Typha latifolia is an erect, rhizomatous, semi-aquatic or aquatic perennial herb. The leaves arise directly from the base of the plant. They are erect, lineal, flat, D-shaped in cross-section, 8 – 20 mm wide and 90 – 300 cm tall, with 12 – 16 leaves arising from each vegetative shoot. They are pale greyish green in colour, and typically do not extend beyond the spike.
From October to January new shoots emerge from the base. The soft white part of this shoot is edible, and was eaten by the indigenous peoples.
The stem is erect, up to 300 cm tall, 1 – 2 cm diameter in the middle, tapering to 3 – 6 mm near the flower structure. The rhizomes are stout, typically 6 – 30 mm in diameter and up to 70 cm in length, growing 7 – 10 cm below the soil surface.

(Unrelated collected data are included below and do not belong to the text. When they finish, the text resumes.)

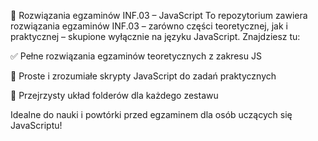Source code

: 📁 Rozwiązania egzaminów INF.03 – JavaScript
To repozytorium zawiera rozwiązania egzaminów INF.03 – zarówno części teoretycznej, jak i praktycznej – skupione wyłącznie na języku JavaScript. Znajdziesz tu:

✅ Pełne rozwiązania egzaminów teoretycznych z zakresu JS

🧠 Proste i zrozumiałe skrypty JavaScript do zadań praktycznych

📂 Przejrzysty układ folderów dla każdego zestawu

Idealne do nauki i powtórki przed egzaminem dla osób uczących się JavaScriptu!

The flower structure is a dense dark brown cylindrical spike on the end of the stout stem. The staminate portion is positioned above the pistillate portion: they are continuous or very slightly separated. The male flower is brown, minute, 5 – 12 mm long, thickly clustered on a club-like spadix; the anthers are 1–3 mm long. The female flower is tiny, 2 – 3 mm long when in flower, 10 – 15 mm when in fruit. The female fruiting spike is green when in flower, drying to brownish, later blackish brown or reddish brown, in fruit, often mottled with whitish patches of pistil-hair tips. The fruit is a tiny tufted nutlet, and the seeds are minute, and numerous.

Pollen is produced usually in April and May, but sometimes later. The indigenous peoples used to shake off the pollen and collect it to make flour.
The plant is distributed nearly world-wide: in North and Central America, Great Britain, Eurasia, Africa, New Zealand and Australia. It can grow almost anywhere where the soil remains wet, saturated or flooded most of the growing season. Common habitats include wet meadows, marshes, fens, pond and lake margins, estuaries, roadside ditches, irrigation canals, and the backwater areas of rivers and streams. The plants photographed are growing by the mouth of the little creek that flows into the marina in Nelly Bay, by the picnic area and public lavatories. The other colony pictured is a new one near where Butlers Creek flows under Picnic Street in Picnic Bay.

Reproduction is by seed and vegetatively by rhizomes. The latter is responsible for the maintenance and expansion of existing stands, and seed dispersal is responsible for the invasion of new areas. Seed production is prolific: each spike can contain up to about 300,000 tiny seeds. At maturity, the spike bursts under dry conditions, releasing the fruits, Each fruit has bristly hairs that aid in wind dispersal. When the fruit comes into contact with water, the pericarp opens rapidly, releasing the seed, which then sinks. Seeds are capable of almost immediate germination, given the right conditions; but within established stands seedlings are practically non-existent, because light and temperature are reduced too much for good germinating conditions by the existing vegetative cover.

Leaves and stems have been used around the world as bedding, thatching and matting, and in the manufacture of baskets, boats and rafts, shoes, ropes and paper. American Indians dried the rhizomes and ground them into flour, or ate them as cooked vegetables. Young stems were eaten raw or cooked, and immature fruiting spikes were roasted. The Aboriginal peoples used the fluff from the flowering spike to dress wounds, and the watery sap from the plant was used as a protection to repel leeches.